**Exercise requirements:** Transcribe the stretch of entries below from the line with "# [v0.21.0] 2023-11-10" through the line with "field of CFDP LV", exactly and with both ends included; leave out all other lines.

**Data extracts:**
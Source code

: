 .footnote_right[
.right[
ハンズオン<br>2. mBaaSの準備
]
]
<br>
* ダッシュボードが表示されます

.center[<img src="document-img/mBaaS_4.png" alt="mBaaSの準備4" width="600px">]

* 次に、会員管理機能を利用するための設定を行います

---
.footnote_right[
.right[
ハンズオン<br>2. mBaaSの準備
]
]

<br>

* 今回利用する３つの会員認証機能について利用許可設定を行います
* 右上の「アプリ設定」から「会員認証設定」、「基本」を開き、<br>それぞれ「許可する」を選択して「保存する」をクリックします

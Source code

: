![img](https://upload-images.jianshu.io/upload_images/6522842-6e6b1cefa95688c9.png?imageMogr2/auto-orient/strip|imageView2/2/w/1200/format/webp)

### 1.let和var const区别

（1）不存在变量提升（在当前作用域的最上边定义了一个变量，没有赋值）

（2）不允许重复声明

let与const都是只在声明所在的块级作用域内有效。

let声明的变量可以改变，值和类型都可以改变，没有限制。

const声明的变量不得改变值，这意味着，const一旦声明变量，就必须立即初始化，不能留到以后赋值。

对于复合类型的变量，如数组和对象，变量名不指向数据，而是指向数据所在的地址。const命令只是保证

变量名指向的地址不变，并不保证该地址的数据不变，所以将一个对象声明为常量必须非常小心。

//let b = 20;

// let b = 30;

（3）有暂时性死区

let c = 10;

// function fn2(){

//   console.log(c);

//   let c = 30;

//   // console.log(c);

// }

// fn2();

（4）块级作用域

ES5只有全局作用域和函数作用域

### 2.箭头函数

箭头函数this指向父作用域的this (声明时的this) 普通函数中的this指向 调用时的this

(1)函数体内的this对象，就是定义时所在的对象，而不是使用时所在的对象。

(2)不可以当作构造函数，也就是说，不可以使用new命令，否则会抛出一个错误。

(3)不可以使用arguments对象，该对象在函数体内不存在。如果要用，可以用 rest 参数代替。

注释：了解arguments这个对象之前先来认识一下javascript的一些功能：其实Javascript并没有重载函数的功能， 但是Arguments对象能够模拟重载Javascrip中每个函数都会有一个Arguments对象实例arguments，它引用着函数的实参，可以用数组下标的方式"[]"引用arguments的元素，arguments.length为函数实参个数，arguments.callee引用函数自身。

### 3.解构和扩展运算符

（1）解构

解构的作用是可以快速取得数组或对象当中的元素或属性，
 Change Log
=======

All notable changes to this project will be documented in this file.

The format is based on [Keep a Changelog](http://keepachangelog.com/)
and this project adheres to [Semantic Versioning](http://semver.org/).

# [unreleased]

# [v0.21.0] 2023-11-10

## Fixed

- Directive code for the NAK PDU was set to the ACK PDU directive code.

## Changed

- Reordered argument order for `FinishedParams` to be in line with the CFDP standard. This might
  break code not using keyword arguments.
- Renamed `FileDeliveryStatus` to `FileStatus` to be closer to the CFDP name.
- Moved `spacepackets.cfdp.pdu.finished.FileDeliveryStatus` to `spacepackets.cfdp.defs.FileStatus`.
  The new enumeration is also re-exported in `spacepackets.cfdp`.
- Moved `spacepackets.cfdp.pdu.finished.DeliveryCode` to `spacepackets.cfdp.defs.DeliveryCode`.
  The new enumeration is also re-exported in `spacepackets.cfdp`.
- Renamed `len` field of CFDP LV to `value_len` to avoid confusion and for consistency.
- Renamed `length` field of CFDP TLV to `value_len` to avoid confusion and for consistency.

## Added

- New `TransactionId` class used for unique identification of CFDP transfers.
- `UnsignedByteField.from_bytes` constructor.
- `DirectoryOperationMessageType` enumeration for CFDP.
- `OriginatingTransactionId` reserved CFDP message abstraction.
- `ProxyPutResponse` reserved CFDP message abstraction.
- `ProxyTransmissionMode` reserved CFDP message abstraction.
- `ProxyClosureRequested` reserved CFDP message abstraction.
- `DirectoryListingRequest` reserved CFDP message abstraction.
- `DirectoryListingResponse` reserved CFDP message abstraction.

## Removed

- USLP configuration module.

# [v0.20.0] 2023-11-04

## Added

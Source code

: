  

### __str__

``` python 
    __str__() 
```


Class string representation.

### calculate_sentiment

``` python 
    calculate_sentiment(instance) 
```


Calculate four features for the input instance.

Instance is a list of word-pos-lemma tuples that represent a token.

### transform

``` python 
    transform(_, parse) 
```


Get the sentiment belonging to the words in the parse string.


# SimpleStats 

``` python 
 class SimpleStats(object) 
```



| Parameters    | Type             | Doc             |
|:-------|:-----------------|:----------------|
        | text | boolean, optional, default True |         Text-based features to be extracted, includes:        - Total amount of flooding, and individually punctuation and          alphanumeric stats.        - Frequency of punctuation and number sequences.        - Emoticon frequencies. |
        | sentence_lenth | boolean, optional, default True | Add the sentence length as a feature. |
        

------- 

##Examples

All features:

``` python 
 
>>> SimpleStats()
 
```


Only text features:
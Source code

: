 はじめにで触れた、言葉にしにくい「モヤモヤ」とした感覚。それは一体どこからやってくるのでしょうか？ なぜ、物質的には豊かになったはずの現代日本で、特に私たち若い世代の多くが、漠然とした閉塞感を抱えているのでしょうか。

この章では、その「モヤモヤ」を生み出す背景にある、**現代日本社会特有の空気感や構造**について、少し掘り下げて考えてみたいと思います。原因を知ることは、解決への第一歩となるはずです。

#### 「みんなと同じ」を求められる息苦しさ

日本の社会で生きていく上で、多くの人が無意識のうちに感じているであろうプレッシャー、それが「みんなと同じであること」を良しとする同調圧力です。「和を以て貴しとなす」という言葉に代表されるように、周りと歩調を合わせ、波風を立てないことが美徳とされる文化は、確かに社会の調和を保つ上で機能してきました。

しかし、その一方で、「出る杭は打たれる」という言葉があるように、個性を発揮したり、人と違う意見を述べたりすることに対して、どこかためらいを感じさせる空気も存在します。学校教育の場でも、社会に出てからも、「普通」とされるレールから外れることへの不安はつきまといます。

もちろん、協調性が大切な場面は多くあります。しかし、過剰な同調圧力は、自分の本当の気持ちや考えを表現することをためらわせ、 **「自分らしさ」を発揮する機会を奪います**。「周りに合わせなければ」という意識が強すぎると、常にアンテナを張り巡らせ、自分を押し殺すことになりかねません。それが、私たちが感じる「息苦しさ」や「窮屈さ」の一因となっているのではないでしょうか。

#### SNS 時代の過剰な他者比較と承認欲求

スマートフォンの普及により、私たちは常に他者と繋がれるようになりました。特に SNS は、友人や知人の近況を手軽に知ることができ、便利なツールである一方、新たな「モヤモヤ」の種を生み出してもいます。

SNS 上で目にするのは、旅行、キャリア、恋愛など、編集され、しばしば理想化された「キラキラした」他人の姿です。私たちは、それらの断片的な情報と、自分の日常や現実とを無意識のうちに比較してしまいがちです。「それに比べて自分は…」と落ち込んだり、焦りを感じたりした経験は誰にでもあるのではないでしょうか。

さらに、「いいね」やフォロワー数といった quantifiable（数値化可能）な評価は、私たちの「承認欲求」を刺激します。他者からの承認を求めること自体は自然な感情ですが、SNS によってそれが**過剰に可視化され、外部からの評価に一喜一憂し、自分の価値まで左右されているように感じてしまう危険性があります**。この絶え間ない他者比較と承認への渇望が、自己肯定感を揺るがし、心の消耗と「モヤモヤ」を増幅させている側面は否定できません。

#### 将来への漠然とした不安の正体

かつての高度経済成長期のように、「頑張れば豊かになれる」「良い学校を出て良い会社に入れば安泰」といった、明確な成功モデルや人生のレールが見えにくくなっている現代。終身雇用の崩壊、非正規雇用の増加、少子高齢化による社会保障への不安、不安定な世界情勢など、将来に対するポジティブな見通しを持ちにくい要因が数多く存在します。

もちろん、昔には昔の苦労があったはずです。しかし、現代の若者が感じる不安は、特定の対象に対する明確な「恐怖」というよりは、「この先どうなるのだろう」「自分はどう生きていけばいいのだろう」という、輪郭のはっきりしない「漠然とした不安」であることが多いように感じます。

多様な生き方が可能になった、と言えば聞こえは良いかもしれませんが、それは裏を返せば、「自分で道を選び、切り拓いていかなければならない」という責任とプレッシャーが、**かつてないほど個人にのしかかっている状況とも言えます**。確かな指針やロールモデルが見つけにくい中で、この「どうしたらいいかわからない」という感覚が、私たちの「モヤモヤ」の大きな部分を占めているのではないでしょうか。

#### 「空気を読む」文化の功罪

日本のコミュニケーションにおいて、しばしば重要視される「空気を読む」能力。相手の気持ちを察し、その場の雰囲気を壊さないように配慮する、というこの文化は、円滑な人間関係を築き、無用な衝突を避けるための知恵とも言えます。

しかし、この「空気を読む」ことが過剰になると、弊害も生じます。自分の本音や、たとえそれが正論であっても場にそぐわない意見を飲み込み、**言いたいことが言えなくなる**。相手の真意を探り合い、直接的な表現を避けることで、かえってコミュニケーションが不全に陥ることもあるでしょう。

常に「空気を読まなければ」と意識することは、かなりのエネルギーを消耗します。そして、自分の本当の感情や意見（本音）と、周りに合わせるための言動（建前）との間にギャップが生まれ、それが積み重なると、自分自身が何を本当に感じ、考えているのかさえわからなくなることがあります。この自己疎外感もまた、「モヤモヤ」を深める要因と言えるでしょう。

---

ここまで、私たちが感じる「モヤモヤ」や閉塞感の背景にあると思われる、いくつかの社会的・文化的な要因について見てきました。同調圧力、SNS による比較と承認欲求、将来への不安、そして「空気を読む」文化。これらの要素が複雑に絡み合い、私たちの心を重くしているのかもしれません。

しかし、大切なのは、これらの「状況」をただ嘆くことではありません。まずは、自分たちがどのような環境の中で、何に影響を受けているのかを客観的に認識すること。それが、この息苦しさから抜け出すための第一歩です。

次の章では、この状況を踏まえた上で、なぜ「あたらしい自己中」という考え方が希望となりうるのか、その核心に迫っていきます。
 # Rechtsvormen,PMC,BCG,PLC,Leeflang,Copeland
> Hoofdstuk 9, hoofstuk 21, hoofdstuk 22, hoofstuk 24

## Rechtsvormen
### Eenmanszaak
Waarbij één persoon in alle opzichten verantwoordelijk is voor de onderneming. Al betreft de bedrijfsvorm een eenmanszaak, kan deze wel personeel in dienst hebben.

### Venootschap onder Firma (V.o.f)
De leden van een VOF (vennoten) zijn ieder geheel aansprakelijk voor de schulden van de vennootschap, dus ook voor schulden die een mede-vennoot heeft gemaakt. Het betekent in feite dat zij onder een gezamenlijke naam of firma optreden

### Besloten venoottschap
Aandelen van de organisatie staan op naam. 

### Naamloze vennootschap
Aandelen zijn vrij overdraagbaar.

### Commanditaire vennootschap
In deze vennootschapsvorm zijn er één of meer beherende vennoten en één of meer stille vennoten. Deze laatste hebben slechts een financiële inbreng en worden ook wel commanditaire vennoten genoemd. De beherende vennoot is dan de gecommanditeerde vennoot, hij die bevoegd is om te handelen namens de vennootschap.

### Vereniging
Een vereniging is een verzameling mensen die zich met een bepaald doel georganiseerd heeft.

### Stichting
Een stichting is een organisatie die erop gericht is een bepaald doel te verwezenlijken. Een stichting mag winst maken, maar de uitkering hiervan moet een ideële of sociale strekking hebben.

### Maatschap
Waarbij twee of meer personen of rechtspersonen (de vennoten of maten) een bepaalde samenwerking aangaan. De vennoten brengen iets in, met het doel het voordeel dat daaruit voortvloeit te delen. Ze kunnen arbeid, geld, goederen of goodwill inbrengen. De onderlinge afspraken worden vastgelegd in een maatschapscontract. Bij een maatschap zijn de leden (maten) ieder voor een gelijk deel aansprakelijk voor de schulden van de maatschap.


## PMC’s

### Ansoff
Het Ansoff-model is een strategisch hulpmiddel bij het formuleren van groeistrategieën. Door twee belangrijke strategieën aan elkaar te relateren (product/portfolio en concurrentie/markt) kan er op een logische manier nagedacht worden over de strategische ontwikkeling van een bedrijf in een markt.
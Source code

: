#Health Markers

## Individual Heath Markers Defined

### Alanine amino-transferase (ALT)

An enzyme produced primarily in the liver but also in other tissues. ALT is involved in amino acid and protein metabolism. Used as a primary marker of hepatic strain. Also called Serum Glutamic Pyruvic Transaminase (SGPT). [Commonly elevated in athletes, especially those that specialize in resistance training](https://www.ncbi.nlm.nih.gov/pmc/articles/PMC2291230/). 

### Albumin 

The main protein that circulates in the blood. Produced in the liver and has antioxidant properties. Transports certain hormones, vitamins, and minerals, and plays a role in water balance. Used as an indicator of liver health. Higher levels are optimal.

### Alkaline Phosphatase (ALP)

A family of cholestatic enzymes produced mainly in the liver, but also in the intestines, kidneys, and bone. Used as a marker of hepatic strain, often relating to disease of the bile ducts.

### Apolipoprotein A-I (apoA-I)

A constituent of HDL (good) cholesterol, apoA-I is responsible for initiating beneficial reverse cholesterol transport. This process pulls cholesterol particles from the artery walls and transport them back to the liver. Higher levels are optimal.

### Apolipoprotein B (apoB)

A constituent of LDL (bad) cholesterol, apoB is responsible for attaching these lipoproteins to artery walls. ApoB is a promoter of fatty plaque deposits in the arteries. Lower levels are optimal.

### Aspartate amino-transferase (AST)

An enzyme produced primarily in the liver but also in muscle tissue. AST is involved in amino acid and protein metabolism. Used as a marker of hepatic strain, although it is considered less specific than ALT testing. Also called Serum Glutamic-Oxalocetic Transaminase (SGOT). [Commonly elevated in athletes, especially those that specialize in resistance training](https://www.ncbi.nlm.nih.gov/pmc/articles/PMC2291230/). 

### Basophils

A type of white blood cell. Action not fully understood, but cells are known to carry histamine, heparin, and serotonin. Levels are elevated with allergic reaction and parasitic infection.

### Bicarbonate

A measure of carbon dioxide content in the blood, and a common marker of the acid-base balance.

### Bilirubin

**Exercise response:**
# [v0.21.0] 2023-11-10

## Fixed

- Directive code for the NAK PDU was set to the ACK PDU directive code.

## Changed

- Reordered argument order for `FinishedParams` to be in line with the CFDP standard. This might
  break code not using keyword arguments.
- Renamed `FileDeliveryStatus` to `FileStatus` to be closer to the CFDP name.
- Moved `spacepackets.cfdp.pdu.finished.FileDeliveryStatus` to `spacepackets.cfdp.defs.FileStatus`.
  The new enumeration is also re-exported in `spacepackets.cfdp`.
- Moved `spacepackets.cfdp.pdu.finished.DeliveryCode` to `spacepackets.cfdp.defs.DeliveryCode`.
  The new enumeration is also re-exported in `spacepackets.cfdp`.
- Renamed `len` field of CFDP LV to `value_len` to avoid confusion and for consistency.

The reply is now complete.